Document images with source code:
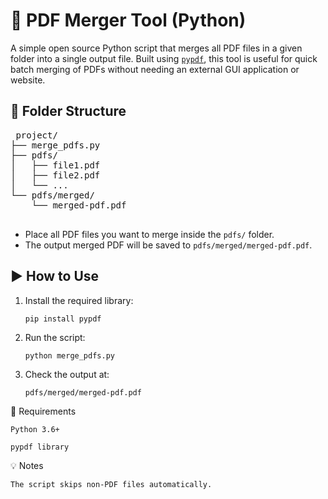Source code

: # 🧾 PDF Merger Tool (Python)

A simple open source Python script that merges all PDF files in a given folder into a single output file. Built using [`pypdf`](https://pypi.org/project/pypdf/), this tool is useful for quick batch merging of PDFs without needing an external GUI application or website.

## 📁 Folder Structure

<pre> project/
├── merge_pdfs.py
├── pdfs/
│   ├── file1.pdf
│   ├── file2.pdf
│   └── ...
└── pdfs/merged/
    └── merged-pdf.pdf
 </pre>


- Place all PDF files you want to merge inside the `pdfs/` folder.
- The output merged PDF will be saved to `pdfs/merged/merged-pdf.pdf`.

## ▶️ How to Use

1. Install the required library:
   
    `pip install pypdf`

3. Run the script:

    `python merge_pdfs.py`

3. Check the output at:

    `pdfs/merged/merged-pdf.pdf`

🔧 Requirements

    Python 3.6+

    pypdf library

💡 Notes

    The script skips non-PDF files automatically.
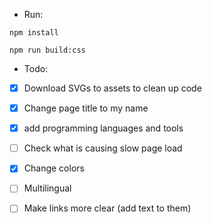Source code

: - Run:

`npm install`

`npm run build:css`

- Todo:

- [X] Download SVGs to assets to clean up code

- [X] Change page title to my name

- [X] add programming languages and tools

- [ ] Check what is causing slow page load

- [X] Change colors

- [ ] Multilingual

- [ ] Make links more clear (add text to them)
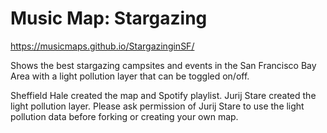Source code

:# Music Map: Stargazing

https://musicmaps.github.io/StargazinginSF/

Shows the best stargazing campsites and events in the San Francisco Bay Area with a light pollution layer that can be toggled on/off.


Sheffield Hale created the map and Spotify playlist. Jurij Stare created the light pollution layer.
Please ask permission of Jurij Stare to use the light pollution data before forking or creating your own map.
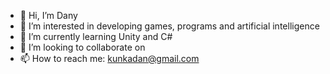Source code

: - 👋 Hi, I’m Dany
- 👀 I’m interested in developing games, programs and artificial intelligence
- 🌱 I’m currently learning Unity and C#
- 💞️ I’m looking to collaborate on 
- 📫 How to reach me: kunkadan@gmail.com

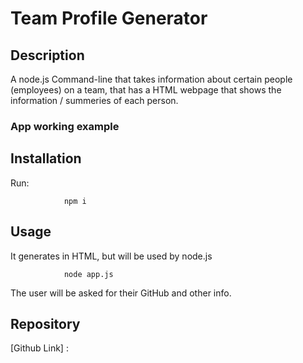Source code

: # Team Profile Generator 

## Description

A node.js Command-line that takes information about certain people (employees) on a team, that has a HTML webpage that shows the information / summeries of each person. 

### App working example



## Installation
Run:

                npm i

## Usage

 It generates in HTML, but will be used by node.js 

                node app.js

The user will be asked for their GitHub and other info. 


## Repository

[Github Link] :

__TRY IT__. Copy out all the data exactly. The images should not appear in the copy.

__SOLUTION TO THIS PROBLEM__.
Source code

: # 🧾 PDF Merger Tool (Python)

A simple open source Python script that merges all PDF files in a given folder into a single output file. Built using [`pypdf`](https://pypi.org/project/pypdf/), this tool is useful for quick batch merging of PDFs without needing an external GUI application or website.

## 📁 Folder Structure

<pre> project/
├── merge_pdfs.py
├── pdfs/
│   ├── file1.pdf
│   ├── file2.pdf
│   └── ...
└── pdfs/merged/
    └── merged-pdf.pdf
 </pre>


- Place all PDF files you want to merge inside the `pdfs/` folder.
- The output merged PDF will be saved to `pdfs/merged/merged-pdf.pdf`.

## ▶️ How to Use

1. Install the required library:
   
    `pip install pypdf`

3. Run the script:

    `python merge_pdfs.py`

3. Check the output at:

    `pdfs/merged/merged-pdf.pdf`

🔧 Requirements

    Python 3.6+

    pypdf library

💡 Notes

    The script skips non-PDF files automatically.
Source code

: - Run:

`npm install`

`npm run build:css`

- Todo:

- [X] Download SVGs to assets to clean up code

- [X] Change page title to my name

- [X] add programming languages and tools

- [ ] Check what is causing slow page load

- [X] Change colors

- [ ] Multilingual

- [ ] Make links more clear (add text to them)
Source code

:# Music Map: Stargazing

https://musicmaps.github.io/StargazinginSF/

Shows the best stargazing campsites and events in the San Francisco Bay Area with a light pollution layer that can be toggled on/off.


Sheffield Hale created the map and Spotify playlist. Jurij Stare created the light pollution layer.
Please ask permission of Jurij Stare to use the light pollution data before forking or creating your own map.
Source code

: - 👋 Hi, I’m Dany
- 👀 I’m interested in developing games, programs and artificial intelligence
- 🌱 I’m currently learning Unity and C#
- 💞️ I’m looking to collaborate on 
- 📫 How to reach me: kunkadan@gmail.com

Source code

: # Team Profile Generator 

## Description

A node.js Command-line that takes information about certain people (employees) on a team, that has a HTML webpage that shows the information / summeries of each person. 

### App working example



## Installation
Run:

                npm i

## Usage

 It generates in HTML, but will be used by node.js 

                node app.js

The user will be asked for their GitHub and other info. 


## Repository

[Github Link] :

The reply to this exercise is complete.